▶ _Task goal_
Copy out the lines of the records below, and only those lines, from the one with "- Type-level natural" through the one with "aspects of the", exactly as they appear.
#### Material to process ####
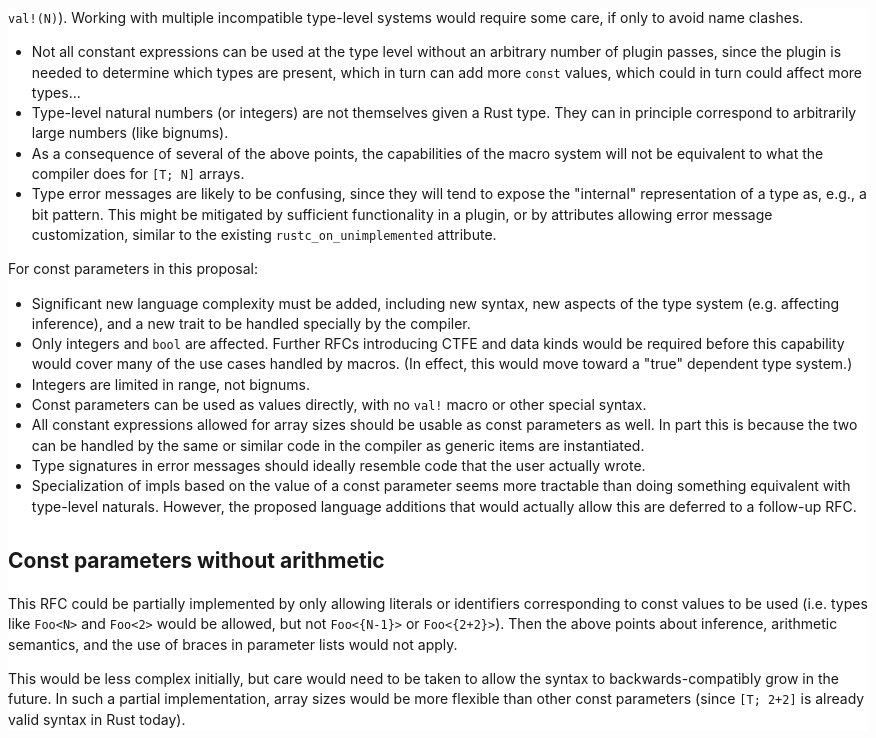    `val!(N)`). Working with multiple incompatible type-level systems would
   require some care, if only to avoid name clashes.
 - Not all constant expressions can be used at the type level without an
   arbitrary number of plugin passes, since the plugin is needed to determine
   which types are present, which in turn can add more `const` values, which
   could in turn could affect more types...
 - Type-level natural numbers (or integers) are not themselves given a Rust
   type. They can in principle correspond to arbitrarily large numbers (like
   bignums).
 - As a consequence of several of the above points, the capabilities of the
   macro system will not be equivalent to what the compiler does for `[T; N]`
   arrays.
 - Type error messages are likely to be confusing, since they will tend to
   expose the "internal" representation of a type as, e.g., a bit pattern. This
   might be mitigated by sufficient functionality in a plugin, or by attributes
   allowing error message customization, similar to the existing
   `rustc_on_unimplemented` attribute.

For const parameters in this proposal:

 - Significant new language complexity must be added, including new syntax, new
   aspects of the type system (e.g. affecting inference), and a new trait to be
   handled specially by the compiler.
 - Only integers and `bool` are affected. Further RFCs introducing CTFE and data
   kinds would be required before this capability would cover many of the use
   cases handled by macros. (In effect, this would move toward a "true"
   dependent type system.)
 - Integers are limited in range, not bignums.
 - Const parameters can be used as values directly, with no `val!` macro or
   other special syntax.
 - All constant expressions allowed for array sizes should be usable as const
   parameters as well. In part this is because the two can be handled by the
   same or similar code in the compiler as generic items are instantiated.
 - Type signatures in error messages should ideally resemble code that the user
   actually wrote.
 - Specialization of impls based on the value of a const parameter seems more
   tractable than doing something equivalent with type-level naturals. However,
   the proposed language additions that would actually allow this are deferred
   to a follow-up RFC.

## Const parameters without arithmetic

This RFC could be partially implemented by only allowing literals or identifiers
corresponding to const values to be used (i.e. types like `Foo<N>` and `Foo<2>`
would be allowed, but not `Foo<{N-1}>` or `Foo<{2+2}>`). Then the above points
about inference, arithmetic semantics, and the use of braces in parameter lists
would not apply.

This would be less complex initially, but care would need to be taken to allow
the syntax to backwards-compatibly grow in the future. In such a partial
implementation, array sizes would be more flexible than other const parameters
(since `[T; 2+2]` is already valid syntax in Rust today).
####
▶ _Result_
 - Type-level natural numbers (or integers) are not themselves given a Rust
   type. They can in principle correspond to arbitrarily large numbers (like
   bignums).
 - As a consequence of several of the above points, the capabilities of the
   macro system will not be equivalent to what the compiler does for `[T; N]`
   arrays.
 - Type error messages are likely to be confusing, since they will tend to
   expose the "internal" representation of a type as, e.g., a bit pattern. This
   might be mitigated by sufficient functionality in a plugin, or by attributes
   allowing error message customization, similar to the existing
   `rustc_on_unimplemented` attribute.

For const parameters in this proposal:

 - Significant new language complexity must be added, including new syntax, new
   aspects of the type system (e.g. affecting inference), and a new trait to be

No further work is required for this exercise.